┏━━
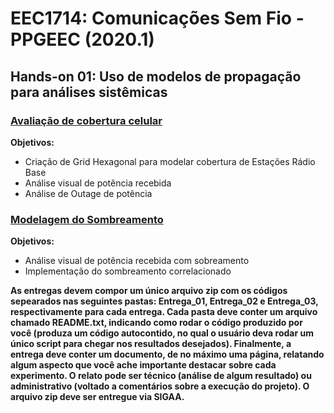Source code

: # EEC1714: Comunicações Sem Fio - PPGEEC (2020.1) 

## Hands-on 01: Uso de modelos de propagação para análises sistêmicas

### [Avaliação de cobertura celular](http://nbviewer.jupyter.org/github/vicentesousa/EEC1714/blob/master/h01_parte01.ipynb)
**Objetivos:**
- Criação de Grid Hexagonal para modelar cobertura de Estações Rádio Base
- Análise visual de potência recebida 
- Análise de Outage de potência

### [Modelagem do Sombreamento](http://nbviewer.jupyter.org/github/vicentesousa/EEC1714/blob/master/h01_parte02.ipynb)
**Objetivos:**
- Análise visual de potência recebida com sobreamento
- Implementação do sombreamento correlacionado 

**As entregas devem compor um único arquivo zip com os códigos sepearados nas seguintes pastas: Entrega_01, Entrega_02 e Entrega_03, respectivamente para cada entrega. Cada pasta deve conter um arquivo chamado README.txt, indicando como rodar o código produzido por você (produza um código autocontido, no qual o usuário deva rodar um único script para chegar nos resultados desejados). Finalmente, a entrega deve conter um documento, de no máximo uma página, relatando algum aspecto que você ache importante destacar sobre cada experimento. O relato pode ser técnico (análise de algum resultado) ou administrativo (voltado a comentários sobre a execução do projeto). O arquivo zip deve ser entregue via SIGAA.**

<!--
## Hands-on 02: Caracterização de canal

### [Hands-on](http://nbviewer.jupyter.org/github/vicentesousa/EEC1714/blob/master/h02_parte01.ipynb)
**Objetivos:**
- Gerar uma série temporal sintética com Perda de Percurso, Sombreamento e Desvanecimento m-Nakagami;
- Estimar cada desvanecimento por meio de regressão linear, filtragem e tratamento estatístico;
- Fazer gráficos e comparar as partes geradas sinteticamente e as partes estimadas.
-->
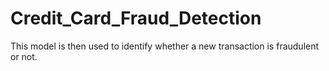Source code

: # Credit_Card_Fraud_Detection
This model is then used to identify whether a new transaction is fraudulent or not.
┗━━
┏━━
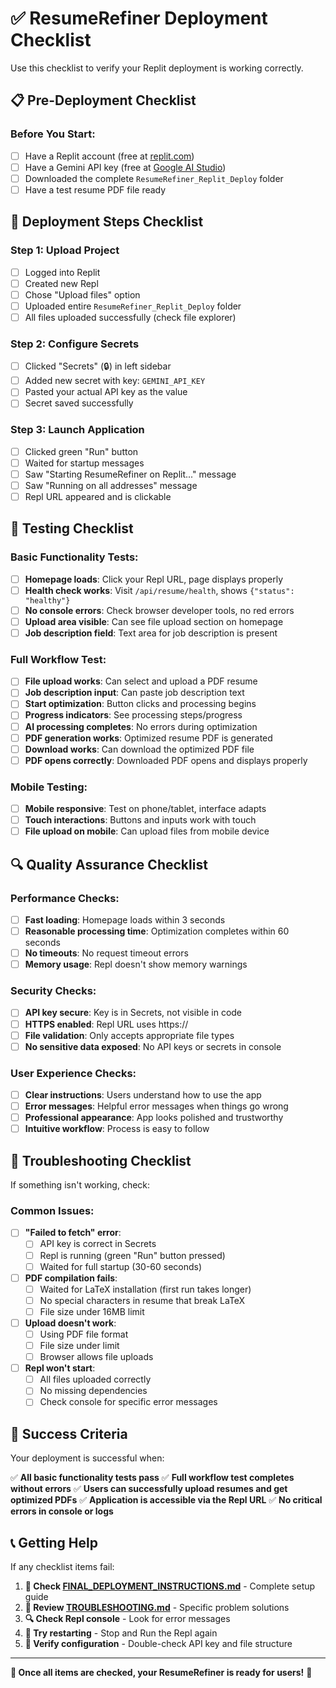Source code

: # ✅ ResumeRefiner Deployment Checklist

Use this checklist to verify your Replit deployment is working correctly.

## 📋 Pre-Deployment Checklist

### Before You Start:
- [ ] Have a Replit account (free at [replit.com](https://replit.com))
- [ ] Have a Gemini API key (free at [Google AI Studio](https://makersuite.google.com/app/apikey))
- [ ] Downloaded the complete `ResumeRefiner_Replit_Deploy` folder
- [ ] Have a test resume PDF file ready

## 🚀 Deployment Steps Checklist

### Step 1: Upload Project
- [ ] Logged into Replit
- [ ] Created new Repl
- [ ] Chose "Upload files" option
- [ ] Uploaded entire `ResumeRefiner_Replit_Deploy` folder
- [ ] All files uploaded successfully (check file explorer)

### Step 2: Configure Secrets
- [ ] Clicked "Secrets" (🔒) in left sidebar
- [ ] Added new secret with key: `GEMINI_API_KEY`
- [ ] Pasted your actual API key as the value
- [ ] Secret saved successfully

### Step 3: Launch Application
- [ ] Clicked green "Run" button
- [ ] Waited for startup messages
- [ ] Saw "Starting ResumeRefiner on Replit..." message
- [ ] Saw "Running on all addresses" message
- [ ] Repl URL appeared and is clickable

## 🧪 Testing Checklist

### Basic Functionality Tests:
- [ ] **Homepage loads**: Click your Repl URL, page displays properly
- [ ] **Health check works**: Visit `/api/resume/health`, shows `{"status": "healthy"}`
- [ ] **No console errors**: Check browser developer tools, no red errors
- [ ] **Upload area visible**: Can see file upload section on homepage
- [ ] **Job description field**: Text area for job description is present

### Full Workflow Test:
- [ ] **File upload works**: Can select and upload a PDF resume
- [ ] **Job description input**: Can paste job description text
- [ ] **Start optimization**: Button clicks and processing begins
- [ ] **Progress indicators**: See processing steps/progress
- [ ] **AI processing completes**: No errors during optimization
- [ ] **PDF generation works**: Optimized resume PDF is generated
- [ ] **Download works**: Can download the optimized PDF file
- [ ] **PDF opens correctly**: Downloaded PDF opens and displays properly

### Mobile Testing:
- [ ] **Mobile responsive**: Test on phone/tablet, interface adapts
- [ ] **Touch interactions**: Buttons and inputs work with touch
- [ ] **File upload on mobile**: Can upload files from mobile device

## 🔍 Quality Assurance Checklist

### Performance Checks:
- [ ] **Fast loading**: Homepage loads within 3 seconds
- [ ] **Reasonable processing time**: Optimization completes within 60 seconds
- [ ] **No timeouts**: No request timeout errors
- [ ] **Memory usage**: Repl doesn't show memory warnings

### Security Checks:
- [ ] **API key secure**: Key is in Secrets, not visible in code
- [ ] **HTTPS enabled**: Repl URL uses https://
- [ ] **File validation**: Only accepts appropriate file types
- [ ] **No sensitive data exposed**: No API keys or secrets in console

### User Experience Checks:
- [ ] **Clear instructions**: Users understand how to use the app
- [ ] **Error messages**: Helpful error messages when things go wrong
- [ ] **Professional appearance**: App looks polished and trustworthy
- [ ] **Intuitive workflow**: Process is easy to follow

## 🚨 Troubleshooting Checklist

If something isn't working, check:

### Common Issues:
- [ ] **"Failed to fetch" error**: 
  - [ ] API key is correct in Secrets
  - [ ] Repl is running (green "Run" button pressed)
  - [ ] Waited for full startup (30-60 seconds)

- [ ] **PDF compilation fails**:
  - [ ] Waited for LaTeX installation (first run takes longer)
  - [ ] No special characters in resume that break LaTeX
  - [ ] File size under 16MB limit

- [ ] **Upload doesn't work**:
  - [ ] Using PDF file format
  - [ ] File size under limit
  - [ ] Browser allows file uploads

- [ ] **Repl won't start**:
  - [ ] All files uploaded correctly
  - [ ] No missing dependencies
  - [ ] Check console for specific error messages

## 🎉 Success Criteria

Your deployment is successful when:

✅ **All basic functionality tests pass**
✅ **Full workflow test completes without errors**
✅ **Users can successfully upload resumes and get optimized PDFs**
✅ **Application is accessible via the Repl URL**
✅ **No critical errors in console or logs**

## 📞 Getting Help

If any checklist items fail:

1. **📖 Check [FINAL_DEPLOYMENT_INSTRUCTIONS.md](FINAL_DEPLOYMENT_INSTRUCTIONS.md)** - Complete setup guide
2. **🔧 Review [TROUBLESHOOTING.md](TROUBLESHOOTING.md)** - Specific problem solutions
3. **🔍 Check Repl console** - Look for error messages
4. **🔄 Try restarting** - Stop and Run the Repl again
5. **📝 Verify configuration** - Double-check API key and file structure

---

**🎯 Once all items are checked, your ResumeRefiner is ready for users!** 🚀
┗━━
__Task__. Every line in the records above that contains the word "properly" should be copied out.

__Answer__.
- [ ] **Homepage loads**: Click your Repl URL, page displays properly
- [ ] **PDF opens correctly**: Downloaded PDF opens and displays properly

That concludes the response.